Toda lectura de poesía es una ceremonia íntima. En las noches dedicadas al género, que con dedicación prepara el escritor Luis de la Paz los viernes en una casona de estilo sureña, elegante y oportunamente decadente en los márgenes del downtown, un grupo de autores nos reuníamos para leer algunos textos. Ese viernes de enero del año pasado estaban los poetas cubanos Reinaldo García Ramos, Sindo Pacheco, Legna Rodríguez Iglesias, Elvira de las Casas, Lilliam Moro y Germán Guerra. Detrás de una cámara, el narrador José Abreu Felippe documentaba ese instante para volverlo perpetuo.

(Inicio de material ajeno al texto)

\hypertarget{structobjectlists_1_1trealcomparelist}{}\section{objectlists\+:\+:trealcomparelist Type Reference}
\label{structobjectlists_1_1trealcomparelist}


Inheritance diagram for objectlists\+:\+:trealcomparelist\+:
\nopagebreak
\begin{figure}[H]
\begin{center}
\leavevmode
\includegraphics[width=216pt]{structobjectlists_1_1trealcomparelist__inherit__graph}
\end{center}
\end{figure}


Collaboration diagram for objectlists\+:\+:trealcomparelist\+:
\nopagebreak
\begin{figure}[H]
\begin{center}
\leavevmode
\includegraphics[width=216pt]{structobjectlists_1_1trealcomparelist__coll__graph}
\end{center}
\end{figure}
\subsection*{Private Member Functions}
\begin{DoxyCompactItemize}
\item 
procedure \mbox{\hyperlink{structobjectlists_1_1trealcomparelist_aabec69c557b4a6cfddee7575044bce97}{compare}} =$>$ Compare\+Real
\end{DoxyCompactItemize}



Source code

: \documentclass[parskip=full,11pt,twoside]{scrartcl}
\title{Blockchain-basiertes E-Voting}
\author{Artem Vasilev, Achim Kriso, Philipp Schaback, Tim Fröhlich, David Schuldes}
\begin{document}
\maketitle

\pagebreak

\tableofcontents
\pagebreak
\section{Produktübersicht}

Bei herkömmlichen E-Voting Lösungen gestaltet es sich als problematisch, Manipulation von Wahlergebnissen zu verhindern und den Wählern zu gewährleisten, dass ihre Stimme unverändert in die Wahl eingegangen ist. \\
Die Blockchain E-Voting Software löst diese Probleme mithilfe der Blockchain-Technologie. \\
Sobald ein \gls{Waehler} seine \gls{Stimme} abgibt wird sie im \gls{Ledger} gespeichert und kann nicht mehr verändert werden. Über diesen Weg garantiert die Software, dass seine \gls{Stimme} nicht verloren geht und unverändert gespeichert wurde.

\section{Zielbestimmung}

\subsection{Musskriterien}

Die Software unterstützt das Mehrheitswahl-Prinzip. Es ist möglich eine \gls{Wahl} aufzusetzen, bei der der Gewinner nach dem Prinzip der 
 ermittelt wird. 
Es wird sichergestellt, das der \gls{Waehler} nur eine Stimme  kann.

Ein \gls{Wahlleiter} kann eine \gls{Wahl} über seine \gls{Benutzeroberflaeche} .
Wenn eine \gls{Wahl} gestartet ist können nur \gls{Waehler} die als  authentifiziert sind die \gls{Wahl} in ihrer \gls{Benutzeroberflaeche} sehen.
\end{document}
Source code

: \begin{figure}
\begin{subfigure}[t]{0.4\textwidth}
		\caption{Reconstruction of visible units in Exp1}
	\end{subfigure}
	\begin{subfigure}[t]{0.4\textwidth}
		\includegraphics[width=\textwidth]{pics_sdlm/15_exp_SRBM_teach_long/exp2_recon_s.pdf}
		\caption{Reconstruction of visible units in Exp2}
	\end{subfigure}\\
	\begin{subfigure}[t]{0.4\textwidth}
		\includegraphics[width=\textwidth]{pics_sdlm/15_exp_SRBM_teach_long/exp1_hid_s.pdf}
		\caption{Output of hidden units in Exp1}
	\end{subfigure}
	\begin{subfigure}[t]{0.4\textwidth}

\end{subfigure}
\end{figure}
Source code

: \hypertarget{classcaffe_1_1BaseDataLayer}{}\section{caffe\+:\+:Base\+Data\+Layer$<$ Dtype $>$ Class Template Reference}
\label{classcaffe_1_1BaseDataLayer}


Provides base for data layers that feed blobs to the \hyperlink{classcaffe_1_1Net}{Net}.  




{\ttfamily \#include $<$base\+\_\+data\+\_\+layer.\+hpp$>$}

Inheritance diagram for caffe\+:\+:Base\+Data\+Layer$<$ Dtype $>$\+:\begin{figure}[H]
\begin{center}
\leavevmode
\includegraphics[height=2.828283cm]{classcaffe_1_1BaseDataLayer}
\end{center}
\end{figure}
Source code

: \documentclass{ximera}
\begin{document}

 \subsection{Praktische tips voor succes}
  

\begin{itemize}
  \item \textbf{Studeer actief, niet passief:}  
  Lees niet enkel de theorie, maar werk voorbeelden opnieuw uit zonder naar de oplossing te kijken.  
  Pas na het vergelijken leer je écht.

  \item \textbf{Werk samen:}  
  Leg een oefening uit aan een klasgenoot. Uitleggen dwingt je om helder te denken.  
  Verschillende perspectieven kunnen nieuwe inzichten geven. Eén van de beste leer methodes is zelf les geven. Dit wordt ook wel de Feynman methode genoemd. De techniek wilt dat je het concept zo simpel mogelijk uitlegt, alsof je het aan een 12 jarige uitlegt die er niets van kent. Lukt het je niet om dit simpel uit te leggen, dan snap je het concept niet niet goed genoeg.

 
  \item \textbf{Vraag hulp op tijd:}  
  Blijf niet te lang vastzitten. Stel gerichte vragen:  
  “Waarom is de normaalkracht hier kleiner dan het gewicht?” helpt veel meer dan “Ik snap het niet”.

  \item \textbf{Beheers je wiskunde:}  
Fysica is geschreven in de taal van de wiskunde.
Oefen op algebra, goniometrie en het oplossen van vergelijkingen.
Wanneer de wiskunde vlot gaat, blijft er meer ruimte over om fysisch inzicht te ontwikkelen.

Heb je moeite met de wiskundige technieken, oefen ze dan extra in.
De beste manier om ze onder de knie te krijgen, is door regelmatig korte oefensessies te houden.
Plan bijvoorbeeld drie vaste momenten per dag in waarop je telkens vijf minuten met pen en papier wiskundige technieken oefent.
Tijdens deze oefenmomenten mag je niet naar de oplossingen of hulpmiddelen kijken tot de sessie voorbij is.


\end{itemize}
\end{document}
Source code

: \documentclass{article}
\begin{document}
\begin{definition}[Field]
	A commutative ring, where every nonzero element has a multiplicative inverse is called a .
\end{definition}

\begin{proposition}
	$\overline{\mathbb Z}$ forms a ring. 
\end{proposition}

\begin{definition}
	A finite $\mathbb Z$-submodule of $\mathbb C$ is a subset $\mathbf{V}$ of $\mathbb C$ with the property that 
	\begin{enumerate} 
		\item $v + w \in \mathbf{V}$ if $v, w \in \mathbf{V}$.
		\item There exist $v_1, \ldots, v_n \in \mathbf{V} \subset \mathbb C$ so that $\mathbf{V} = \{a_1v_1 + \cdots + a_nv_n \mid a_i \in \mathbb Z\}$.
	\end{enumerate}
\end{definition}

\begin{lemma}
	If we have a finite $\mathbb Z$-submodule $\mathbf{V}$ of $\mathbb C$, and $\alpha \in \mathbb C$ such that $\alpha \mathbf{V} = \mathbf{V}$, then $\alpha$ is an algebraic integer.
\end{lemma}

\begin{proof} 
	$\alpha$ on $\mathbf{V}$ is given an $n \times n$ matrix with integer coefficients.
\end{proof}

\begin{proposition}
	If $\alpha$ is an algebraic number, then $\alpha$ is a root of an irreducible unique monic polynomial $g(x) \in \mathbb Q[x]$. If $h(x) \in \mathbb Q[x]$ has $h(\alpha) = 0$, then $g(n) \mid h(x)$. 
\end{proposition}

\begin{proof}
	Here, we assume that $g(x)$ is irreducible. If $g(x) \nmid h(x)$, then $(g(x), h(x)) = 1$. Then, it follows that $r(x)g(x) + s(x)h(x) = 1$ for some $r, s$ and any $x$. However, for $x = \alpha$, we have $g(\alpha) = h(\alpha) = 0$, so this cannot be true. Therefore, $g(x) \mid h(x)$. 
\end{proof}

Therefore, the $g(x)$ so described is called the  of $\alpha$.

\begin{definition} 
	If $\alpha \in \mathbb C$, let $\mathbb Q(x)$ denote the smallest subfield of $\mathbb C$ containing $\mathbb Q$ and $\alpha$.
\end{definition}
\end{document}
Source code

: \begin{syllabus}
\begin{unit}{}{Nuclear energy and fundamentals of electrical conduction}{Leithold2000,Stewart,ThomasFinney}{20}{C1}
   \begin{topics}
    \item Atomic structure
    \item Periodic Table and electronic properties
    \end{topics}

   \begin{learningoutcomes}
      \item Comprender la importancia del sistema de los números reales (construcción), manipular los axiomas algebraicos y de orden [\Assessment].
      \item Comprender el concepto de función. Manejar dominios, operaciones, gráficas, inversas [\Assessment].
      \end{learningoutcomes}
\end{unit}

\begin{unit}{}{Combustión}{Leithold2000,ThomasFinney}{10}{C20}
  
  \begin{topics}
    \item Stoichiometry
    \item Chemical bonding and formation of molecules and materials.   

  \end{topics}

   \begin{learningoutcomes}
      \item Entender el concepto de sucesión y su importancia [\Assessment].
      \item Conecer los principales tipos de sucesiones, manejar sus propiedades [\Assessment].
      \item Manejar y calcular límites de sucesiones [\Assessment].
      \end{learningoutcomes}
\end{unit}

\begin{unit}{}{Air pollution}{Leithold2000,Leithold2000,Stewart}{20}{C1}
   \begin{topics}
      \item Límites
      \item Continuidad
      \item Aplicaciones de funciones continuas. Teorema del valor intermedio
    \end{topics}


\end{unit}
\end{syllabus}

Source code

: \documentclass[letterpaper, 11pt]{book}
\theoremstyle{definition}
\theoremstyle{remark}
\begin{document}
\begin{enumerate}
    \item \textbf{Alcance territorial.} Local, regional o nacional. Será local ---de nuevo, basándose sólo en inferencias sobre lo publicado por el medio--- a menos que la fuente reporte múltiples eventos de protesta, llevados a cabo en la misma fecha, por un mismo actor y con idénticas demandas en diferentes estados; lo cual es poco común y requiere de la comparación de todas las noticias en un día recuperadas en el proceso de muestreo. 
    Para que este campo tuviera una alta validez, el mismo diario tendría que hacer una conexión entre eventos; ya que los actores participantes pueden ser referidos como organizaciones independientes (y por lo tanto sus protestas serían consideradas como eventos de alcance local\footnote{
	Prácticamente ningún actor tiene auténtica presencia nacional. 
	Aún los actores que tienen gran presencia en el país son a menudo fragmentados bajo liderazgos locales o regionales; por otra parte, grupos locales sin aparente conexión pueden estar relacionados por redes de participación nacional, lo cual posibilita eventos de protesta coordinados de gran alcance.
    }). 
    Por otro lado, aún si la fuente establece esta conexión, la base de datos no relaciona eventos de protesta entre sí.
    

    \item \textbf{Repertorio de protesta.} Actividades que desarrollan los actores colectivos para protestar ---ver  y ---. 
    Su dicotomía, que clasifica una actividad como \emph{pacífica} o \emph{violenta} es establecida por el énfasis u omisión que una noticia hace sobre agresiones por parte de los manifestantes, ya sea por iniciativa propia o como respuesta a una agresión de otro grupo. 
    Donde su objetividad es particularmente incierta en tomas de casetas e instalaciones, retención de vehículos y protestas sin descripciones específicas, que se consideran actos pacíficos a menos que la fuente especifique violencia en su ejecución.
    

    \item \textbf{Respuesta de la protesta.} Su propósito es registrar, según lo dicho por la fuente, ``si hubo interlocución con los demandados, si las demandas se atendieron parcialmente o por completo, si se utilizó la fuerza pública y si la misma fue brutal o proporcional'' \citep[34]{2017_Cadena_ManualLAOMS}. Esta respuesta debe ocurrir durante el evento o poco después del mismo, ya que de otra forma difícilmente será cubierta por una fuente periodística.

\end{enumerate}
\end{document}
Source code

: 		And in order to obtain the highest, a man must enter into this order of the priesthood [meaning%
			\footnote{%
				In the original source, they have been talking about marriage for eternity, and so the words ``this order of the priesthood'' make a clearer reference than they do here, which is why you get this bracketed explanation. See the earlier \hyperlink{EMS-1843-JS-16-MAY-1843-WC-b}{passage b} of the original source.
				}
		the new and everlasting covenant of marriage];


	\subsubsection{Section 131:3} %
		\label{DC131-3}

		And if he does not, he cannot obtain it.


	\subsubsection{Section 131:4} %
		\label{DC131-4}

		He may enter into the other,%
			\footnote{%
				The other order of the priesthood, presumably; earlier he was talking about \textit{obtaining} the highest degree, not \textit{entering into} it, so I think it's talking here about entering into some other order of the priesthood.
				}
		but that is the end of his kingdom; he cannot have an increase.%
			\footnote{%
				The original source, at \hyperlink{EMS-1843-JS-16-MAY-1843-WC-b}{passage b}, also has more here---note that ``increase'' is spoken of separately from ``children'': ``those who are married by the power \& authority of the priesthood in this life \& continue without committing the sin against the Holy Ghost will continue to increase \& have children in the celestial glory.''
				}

Por naturaleza no soy bueno para las relaciones públicas, y las amistades literarias me son indiferentes. Los recuerdos de esa noche son difusos, aunque no puedo olvidar la lectura de Germán Guerra (Guantánamo, Cuba, 1966). Poeta, ensayista, fotógrafo y editor, Germán ha publicado Dos poemas (Strumento, 1998), Metal (Dylemma, 1998), Libro de silencio (EntreRíos, 2007), Oficio de tinieblas (Aduana Vieja, 2014) y Nadie ante el espejo (Bokeh, 2017). Muchos de sus textos han aparecido en antologías, como Island of My Hunger: Cuban Poetry Today (City Lights, 2007), Antología de la poesía cubana del exilio (Aduana Vieja, 2011), Antología de poetas cubanos (Término, 1998) y 13 poetas (Hypermedia, 2017).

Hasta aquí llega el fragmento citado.